▶ _SUPPLIED INFORMATION_:
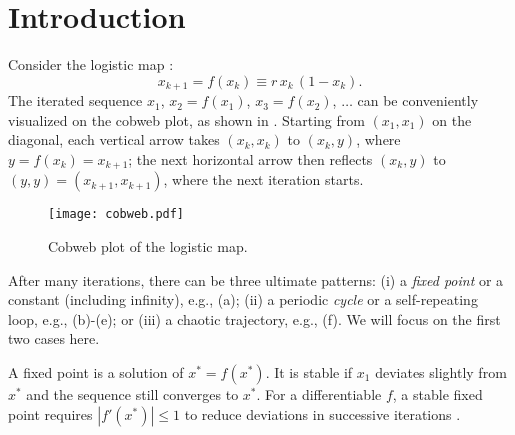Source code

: \documentclass{ws-ijbc}
\begin{document}



\twocolumn
%
%
\section{Introduction}
%
%

Consider the logistic map \cite{may, strogatz}:
%
\begin{equation}
  x_{k+1} = f(x_k) \equiv r \, x_k \, ( 1 - x_k ).
\label{eq:logmap}
\end{equation}
%
The iterated sequence $x_1$,
  $x_2 = f(x_1)$,
  $x_3 = f(x_2)$, $\ldots$
can be conveniently visualized on the cobweb plot,
  as shown in .
%
Starting from $(x_1, x_1)$ on the diagonal,
  each vertical arrow takes $(x_k, x_k)$ to $(x_k, y)$,
  where $y = f(x_k) = x_{k+1}$;
the next horizontal arrow then reflects $(x_k, y)$ to
  $(y, y) = (x_{k+1}, x_{k+1})$,
  where the next iteration starts.
%
%
\begin{figure}[h]
  \begin{center}
  \begin{minipage}{\linewidth}
        \texttt{[image: cobweb.pdf]}
  \end{minipage}%
  \end{center}
  \caption{\label{fig:cobweb}
  Cobweb plot of the logistic map.}
\end{figure}
%
%
After many iterations, there can be three ultimate patterns:
  (i) a \emph{fixed point} or a constant (including infinity),
      e.g., (a);
  (ii) a periodic \emph{cycle} or a self-repeating loop,
      e.g., (b)-(e);
or
  (iii) a chaotic trajectory,
      e.g., (f).
We will focus on the first two cases here.


A fixed point is a solution of $x^* = f(x^*)$.
%
It is stable if $x_1$ deviates slightly from $x^*$
  and the sequence still converges to $x^*$.
%
For a differentiable $f$,
  a stable fixed point requires $|f'(x^*)| \le 1$
  to reduce deviations in successive iterations \cite{strogatz}.
\end{document}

▶ _TASK_:
Using the material above, find each line that holds "next" and copy that line.

▶ _ANSWER BELOW_:
the next horizontal arrow then reflects $(x_k, y)$ to
  where the next iteration starts.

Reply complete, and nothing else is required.